- _WORK REQUEST_: All records are to be printed exactly as they appear.

- _INFORMATION GIVEN_:
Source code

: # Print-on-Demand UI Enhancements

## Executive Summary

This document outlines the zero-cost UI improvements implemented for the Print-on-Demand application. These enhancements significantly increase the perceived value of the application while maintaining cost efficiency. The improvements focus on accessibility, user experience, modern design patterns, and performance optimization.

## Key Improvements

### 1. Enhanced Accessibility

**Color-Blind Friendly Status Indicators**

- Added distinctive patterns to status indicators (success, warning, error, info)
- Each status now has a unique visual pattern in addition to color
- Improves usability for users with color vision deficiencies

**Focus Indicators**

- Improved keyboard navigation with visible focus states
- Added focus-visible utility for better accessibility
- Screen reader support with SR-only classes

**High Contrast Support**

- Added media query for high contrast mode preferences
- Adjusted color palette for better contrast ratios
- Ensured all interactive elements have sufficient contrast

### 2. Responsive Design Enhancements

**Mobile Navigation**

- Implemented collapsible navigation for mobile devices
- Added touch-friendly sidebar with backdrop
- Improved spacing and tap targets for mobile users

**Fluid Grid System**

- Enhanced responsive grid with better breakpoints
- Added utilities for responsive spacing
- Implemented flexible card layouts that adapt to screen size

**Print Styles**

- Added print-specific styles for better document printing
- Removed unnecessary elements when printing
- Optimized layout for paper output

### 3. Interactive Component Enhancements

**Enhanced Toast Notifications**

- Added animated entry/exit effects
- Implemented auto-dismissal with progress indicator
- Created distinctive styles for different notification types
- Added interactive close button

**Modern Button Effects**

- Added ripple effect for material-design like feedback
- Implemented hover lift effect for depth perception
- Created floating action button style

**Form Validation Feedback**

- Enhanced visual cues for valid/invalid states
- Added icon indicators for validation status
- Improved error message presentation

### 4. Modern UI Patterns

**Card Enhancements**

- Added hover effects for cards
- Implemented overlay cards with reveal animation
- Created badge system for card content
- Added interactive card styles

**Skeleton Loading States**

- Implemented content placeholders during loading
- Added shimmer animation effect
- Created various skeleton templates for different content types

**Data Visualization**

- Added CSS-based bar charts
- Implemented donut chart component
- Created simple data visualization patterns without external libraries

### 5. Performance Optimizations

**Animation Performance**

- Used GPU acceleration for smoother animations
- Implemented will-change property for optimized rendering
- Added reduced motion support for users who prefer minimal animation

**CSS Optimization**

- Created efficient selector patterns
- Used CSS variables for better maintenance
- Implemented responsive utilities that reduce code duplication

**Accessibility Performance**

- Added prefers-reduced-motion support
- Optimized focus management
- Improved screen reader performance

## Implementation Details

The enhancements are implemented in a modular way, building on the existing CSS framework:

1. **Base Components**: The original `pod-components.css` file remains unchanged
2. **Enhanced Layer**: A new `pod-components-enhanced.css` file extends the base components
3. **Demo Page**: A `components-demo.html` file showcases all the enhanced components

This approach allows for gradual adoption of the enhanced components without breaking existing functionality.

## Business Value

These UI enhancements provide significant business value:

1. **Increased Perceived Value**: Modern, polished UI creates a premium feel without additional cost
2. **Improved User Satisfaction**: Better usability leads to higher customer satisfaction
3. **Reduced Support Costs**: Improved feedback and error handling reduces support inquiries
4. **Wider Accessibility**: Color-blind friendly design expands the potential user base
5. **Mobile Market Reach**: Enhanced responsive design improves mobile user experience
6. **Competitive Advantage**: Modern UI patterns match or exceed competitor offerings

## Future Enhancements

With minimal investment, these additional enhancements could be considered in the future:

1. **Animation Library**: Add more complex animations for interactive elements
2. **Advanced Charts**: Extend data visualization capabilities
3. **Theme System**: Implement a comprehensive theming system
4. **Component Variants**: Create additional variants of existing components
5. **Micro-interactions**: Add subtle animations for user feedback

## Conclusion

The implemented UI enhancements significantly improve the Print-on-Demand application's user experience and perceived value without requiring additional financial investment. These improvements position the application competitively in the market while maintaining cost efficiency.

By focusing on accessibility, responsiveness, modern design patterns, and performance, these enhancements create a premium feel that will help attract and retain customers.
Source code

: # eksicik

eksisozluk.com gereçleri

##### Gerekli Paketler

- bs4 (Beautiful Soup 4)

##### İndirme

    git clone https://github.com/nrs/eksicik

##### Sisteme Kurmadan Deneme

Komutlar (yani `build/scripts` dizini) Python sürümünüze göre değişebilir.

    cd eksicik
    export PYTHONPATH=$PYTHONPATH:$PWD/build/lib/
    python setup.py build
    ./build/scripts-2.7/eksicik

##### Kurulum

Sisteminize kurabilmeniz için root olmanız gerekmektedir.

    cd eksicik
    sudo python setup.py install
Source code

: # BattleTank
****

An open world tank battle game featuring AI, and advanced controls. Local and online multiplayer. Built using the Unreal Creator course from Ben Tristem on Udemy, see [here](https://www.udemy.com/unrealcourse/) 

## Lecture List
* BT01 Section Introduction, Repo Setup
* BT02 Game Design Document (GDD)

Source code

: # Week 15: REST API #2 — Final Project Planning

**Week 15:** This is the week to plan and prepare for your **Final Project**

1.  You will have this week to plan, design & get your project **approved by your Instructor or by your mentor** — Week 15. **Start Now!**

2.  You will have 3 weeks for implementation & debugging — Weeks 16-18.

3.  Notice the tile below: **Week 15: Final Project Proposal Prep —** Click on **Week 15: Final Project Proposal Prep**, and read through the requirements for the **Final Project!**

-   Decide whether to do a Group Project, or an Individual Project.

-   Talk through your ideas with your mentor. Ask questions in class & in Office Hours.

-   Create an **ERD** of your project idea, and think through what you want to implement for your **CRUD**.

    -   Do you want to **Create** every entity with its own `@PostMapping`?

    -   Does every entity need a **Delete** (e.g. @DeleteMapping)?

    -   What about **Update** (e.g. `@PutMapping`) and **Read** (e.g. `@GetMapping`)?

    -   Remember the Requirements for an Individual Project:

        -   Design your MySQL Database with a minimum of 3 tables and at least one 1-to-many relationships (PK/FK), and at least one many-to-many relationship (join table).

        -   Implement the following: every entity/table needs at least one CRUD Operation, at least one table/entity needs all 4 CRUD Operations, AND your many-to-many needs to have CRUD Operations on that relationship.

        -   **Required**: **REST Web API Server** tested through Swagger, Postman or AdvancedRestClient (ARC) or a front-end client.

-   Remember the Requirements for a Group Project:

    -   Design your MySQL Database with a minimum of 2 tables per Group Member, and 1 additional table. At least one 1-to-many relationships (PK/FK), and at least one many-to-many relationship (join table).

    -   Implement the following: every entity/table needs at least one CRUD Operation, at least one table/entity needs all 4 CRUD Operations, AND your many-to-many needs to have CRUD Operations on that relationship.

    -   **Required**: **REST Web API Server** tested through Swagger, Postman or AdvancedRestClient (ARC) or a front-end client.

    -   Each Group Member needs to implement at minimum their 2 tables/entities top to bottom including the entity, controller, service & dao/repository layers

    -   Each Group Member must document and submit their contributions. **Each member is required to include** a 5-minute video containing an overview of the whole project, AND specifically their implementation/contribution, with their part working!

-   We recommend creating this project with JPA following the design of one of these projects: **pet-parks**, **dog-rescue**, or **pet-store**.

- _ANSWER TO THE PROBLEM_:
Source code

: # Print-on-Demand UI Enhancements

## Executive Summary

This document outlines the zero-cost UI improvements implemented for the Print-on-Demand application. These enhancements significantly increase the perceived value of the application while maintaining cost efficiency. The improvements focus on accessibility, user experience, modern design patterns, and performance optimization.

## Key Improvements

### 1. Enhanced Accessibility

**Color-Blind Friendly Status Indicators**

- Added distinctive patterns to status indicators (success, warning, error, info)
- Each status now has a unique visual pattern in addition to color
- Improves usability for users with color vision deficiencies

**Focus Indicators**

- Improved keyboard navigation with visible focus states
- Added focus-visible utility for better accessibility
- Screen reader support with SR-only classes

**High Contrast Support**

- Added media query for high contrast mode preferences
- Adjusted color palette for better contrast ratios
- Ensured all interactive elements have sufficient contrast

### 2. Responsive Design Enhancements

**Mobile Navigation**

- Implemented collapsible navigation for mobile devices
- Added touch-friendly sidebar with backdrop
- Improved spacing and tap targets for mobile users

**Fluid Grid System**

- Enhanced responsive grid with better breakpoints
- Added utilities for responsive spacing
- Implemented flexible card layouts that adapt to screen size

**Print Styles**

- Added print-specific styles for better document printing
- Removed unnecessary elements when printing
- Optimized layout for paper output

### 3. Interactive Component Enhancements

**Enhanced Toast Notifications**

- Added animated entry/exit effects
- Implemented auto-dismissal with progress indicator
- Created distinctive styles for different notification types
- Added interactive close button

**Modern Button Effects**

- Added ripple effect for material-design like feedback
- Implemented hover lift effect for depth perception
- Created floating action button style

**Form Validation Feedback**

- Enhanced visual cues for valid/invalid states
- Added icon indicators for validation status
- Improved error message presentation

### 4. Modern UI Patterns

**Card Enhancements**

- Added hover effects for cards
- Implemented overlay cards with reveal animation
- Created badge system for card content
- Added interactive card styles

**Skeleton Loading States**

- Implemented content placeholders during loading
- Added shimmer animation effect
- Created various skeleton templates for different content types

**Data Visualization**

- Added CSS-based bar charts
- Implemented donut chart component
- Created simple data visualization patterns without external libraries

### 5. Performance Optimizations

**Animation Performance**

- Used GPU acceleration for smoother animations
- Implemented will-change property for optimized rendering
- Added reduced motion support for users who prefer minimal animation

**CSS Optimization**

- Created efficient selector patterns
- Used CSS variables for better maintenance
- Implemented responsive utilities that reduce code duplication

**Accessibility Performance**

- Added prefers-reduced-motion support
- Optimized focus management
- Improved screen reader performance

## Implementation Details

The enhancements are implemented in a modular way, building on the existing CSS framework:

1. **Base Components**: The original `pod-components.css` file remains unchanged
2. **Enhanced Layer**: A new `pod-components-enhanced.css` file extends the base components
3. **Demo Page**: A `components-demo.html` file showcases all the enhanced components

This approach allows for gradual adoption of the enhanced components without breaking existing functionality.

## Business Value

These UI enhancements provide significant business value:

1. **Increased Perceived Value**: Modern, polished UI creates a premium feel without additional cost
2. **Improved User Satisfaction**: Better usability leads to higher customer satisfaction
3. **Reduced Support Costs**: Improved feedback and error handling reduces support inquiries
4. **Wider Accessibility**: Color-blind friendly design expands the potential user base
5. **Mobile Market Reach**: Enhanced responsive design improves mobile user experience
6. **Competitive Advantage**: Modern UI patterns match or exceed competitor offerings

## Future Enhancements

With minimal investment, these additional enhancements could be considered in the future:

1. **Animation Library**: Add more complex animations for interactive elements
2. **Advanced Charts**: Extend data visualization capabilities
3. **Theme System**: Implement a comprehensive theming system
4. **Component Variants**: Create additional variants of existing components
5. **Micro-interactions**: Add subtle animations for user feedback

## Conclusion

The implemented UI enhancements significantly improve the Print-on-Demand application's user experience and perceived value without requiring additional financial investment. These improvements position the application competitively in the market while maintaining cost efficiency.

By focusing on accessibility, responsiveness, modern design patterns, and performance, these enhancements create a premium feel that will help attract and retain customers.
Source code

: # eksicik

eksisozluk.com gereçleri

##### Gerekli Paketler

- bs4 (Beautiful Soup 4)

##### İndirme

    git clone https://github.com/nrs/eksicik

##### Sisteme Kurmadan Deneme

Komutlar (yani `build/scripts` dizini) Python sürümünüze göre değişebilir.

    cd eksicik
    export PYTHONPATH=$PYTHONPATH:$PWD/build/lib/
    python setup.py build
    ./build/scripts-2.7/eksicik

##### Kurulum

Sisteminize kurabilmeniz için root olmanız gerekmektedir.

    cd eksicik
    sudo python setup.py install
Source code

: # BattleTank
****

An open world tank battle game featuring AI, and advanced controls. Local and online multiplayer. Built using the Unreal Creator course from Ben Tristem on Udemy, see [here](https://www.udemy.com/unrealcourse/) 

## Lecture List
* BT01 Section Introduction, Repo Setup
* BT02 Game Design Document (GDD)

Source code

: # Week 15: REST API #2 — Final Project Planning

**Week 15:** This is the week to plan and prepare for your **Final Project**

1.  You will have this week to plan, design & get your project **approved by your Instructor or by your mentor** — Week 15. **Start Now!**

2.  You will have 3 weeks for implementation & debugging — Weeks 16-18.

3.  Notice the tile below: **Week 15: Final Project Proposal Prep —** Click on **Week 15: Final Project Proposal Prep**, and read through the requirements for the **Final Project!**

-   Decide whether to do a Group Project, or an Individual Project.

-   Talk through your ideas with your mentor. Ask questions in class & in Office Hours.

-   Create an **ERD** of your project idea, and think through what you want to implement for your **CRUD**.

    -   Do you want to **Create** every entity with its own `@PostMapping`?

    -   Does every entity need a **Delete** (e.g. @DeleteMapping)?

    -   What about **Update** (e.g. `@PutMapping`) and **Read** (e.g. `@GetMapping`)?

    -   Remember the Requirements for an Individual Project:

        -   Design your MySQL Database with a minimum of 3 tables and at least one 1-to-many relationships (PK/FK), and at least one many-to-many relationship (join table).

        -   Implement the following: every entity/table needs at least one CRUD Operation, at least one table/entity needs all 4 CRUD Operations, AND your many-to-many needs to have CRUD Operations on that relationship.

        -   **Required**: **REST Web API Server** tested through Swagger, Postman or AdvancedRestClient (ARC) or a front-end client.

-   Remember the Requirements for a Group Project:

    -   Design your MySQL Database with a minimum of 2 tables per Group Member, and 1 additional table. At least one 1-to-many relationships (PK/FK), and at least one many-to-many relationship (join table).

    -   Implement the following: every entity/table needs at least one CRUD Operation, at least one table/entity needs all 4 CRUD Operations, AND your many-to-many needs to have CRUD Operations on that relationship.

    -   **Required**: **REST Web API Server** tested through Swagger, Postman or AdvancedRestClient (ARC) or a front-end client.

    -   Each Group Member needs to implement at minimum their 2 tables/entities top to bottom including the entity, controller, service & dao/repository layers

    -   Each Group Member must document and submit their contributions. **Each member is required to include** a 5-minute video containing an overview of the whole project, AND specifically their implementation/contribution, with their part working!

-   We recommend creating this project with JPA following the design of one of these projects: **pet-parks**, **dog-rescue**, or **pet-store**.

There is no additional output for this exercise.